Melalui buku ini, pembaca seolah diajak oleh Indah untuk turut menjalani hari-hari kanker yang ia jalani selama perawatan. Hari-hari ketika ia harus menahan perih tak terkira, nyeri nan tak tertanggungkan. Tapi, hari-hari kanker itu juga telah memberikan kesempatan kepadanya untuk “rehat” sejenak dari berbagai aktivitas keseharian yang  selama ini membuat dunianya berputar. Well, dunia memang masih berputar dan waktu terus berlalu ketika Mbak Indah terbaring pasrah di tempat tidur rumah sakit, tapi selama masa perawatan itu juga Indah berkesempatan untuk merenungkan kembali tentang makna kehidupan, tentang masa lalu, tentang keluarganya, tentang agama, juga tentang hal-hal umum yang sering kali kita abaikan dan baru terpikirkan ketika sakit tengah mendera.

                “Ada yang lebih mengerikan daripada menjadi tua, yaitu menjadi tua dan kesepian.” (hlm 99)

                Dimulai dari kisahnya sebagai seorang keturunan perantauan dari Tionghoa di Indonesia. Bagaimana ayahnya yang seorang pekerja keras berusaha membawa keluarganya ke taraf kehidupan yang lebih baik. Lalu, kisah cinta pertamanya, yang akhirnya mengkhinati dirinya sebagaimana sel-sel tubuhnya yang juga turut mengkhianati dirinya. Ketika akhirnya alien yang berwujud kanker itu mulai menyeretnya ke lubang tak berdasar bernama kematian, Indah mulai belajar untuk menerima semuanya sebagai sebuah takdir yang harus dijalani, sebagai sebuah pembelajaran hidup yang pahit, nyeri, dan mahal tetapi memang dia harus menjalaninya. Dan, disela-sela deraan rasa nyeri dan tusukan jarum suntik yang entah sudah berapa banyaknya, Indah masih diberi kesempatan untuk mensyukuri hidup yang dia jalani. Ada perbedaan besar antara memandang kehidupan lewat pandangan orang biasa dan lewat pandangan seorang penderita kanker ganas.

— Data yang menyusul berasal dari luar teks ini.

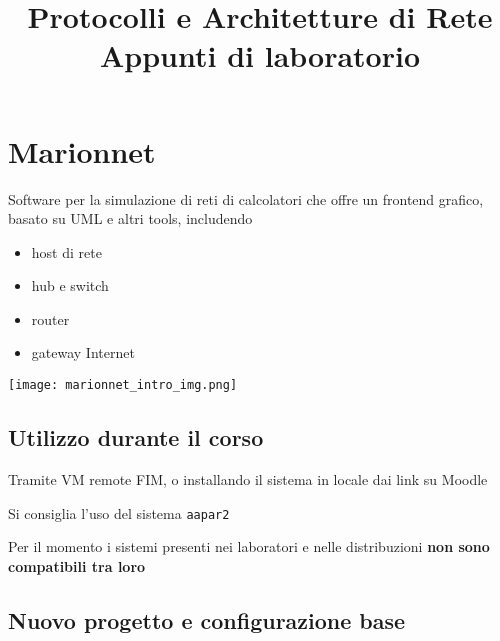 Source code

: 

\title{%
Protocolli e Architetture di Rete\\
\large Appunti di laboratorio}


\maketitle
\tableofcontents
\newpage
\section*{Marionnet}

\noindent
\begin{minipage}[c]{.5\textwidth}
Software per la simulazione di reti di calcolatori che offre un frontend grafico, basato su UML e altri tools, includendo
\begin{itemize}
  \item host di rete
  \item hub e switch
  \item router
  \item gateway Internet
\end{itemize}
\end{minipage}
\hfill
\begin{minipage}[c]{.3\textwidth}
\texttt{[image: marionnet\_intro\_img.png]}
\end{minipage}

\subsection*{Utilizzo durante il corso}

Tramite VM remote FIM, o installando il sistema in locale dai link su Moodle

Si consiglia l'uso del sistema \lstinline|aapar2|

\begin{warning}
    Per il momento i sistemi presenti nei laboratori e nelle distribuzioni \textbf{non sono compatibili tra loro}
\end{warning}

\subsection*{Nuovo progetto e configurazione base}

Yang pertama sering kali menyia-nyiakannya, sementara yang kedua selalu berharap bisa meraihnya kembali. Melalui buku ini, kita yang insya Allah semoga senantiasa dibeir kesehatan, bisa belajar untuk lebih menghargai kehidupan ini, dengan segala kelebihan dan kekurangannya. 


Kutipan Keren:
                Dunia digerakkan oleh keseimbangan. Walaupun kesan muram dan suram begitu mendominasi buku ini, penulis mengimbanginya dengan berbagai petuah dan kalimat penuh harapan yang layak untuk kita renungkan. Berikut ini sejumlah kutipan keren yang bisa ditemukan di buku ini.

Ketika kau sakit parah, akan terasa kecantikan fisik tidaklah sebegitu pentingnya, hingga layak ditebus dengan rasa sakit.” (hlm 215)

“Dalam keadaan sulit, dukungan dari keluarga dan orang dekat adalah hal yang paling penting.” (hlm 240)

“Penerimaan ternyata memang bukan sesuatu yang bisa terjadi sekaligus, tapi harus dilakukan berulang-ulang.” (hlm 256)

“Cedera kaki bisa cepat diobati, tapi cedera hati?”  (hlm 261)

“Ada hal-hal yang memang hanya bisa dipulihkan oleh waktu. Aku rasa patah hati adalah salah satu di antaranya.” (hlm 264)

“Membuat buku mungkin juga bisa menjadi terapi penyembuh bagi dirimu sendiri.” (hlm 270)
 “Waktu adalah kehidupan kita dan setiap orang memiliki waktu yang sama, ketika kita kehilangan waktu kita, maka sebenarnya kita telah kehilangan kehidupan kita.” (hlm 271)

“Aku mulai belajar bahwa hal-hal kecil sering kali memang hanya hal kecil yang tidak perlu menguras energy terlalu besar. Aku juga belajar untuk melihat hal yang ada di balik penampakan luar, yang kadang menyamarkan esensi sebenarnya.” (hlm 272)

“Mungkin, hanya itulah kewajiban setiap dari kita. Memberikan apa yang kita punya dengan cara apa pun yang kita bisa.” (hlm 279)

2 comments:

  1. Penasaran pengen baca. Pasti nilai moralnya sangat banyak. Seperti bukunya It Happened to Nancy

    http://bukuguebaca.blogspot.com/2014/06/it-happened-to-nancy-anonim.html

    ReplyDelete
    Replies
    1. Buku ini sebenernya bagus, banyak banget kata2 inspiratif di dalamnya. Hanya saja, nuansanya suram mendominasi, bukan nuansa mengharukan yang bikin trenyuh. Entahlah, sepertinya kurang halus saja memfiksikan kisah yang sesungguhnya luar biasa ini.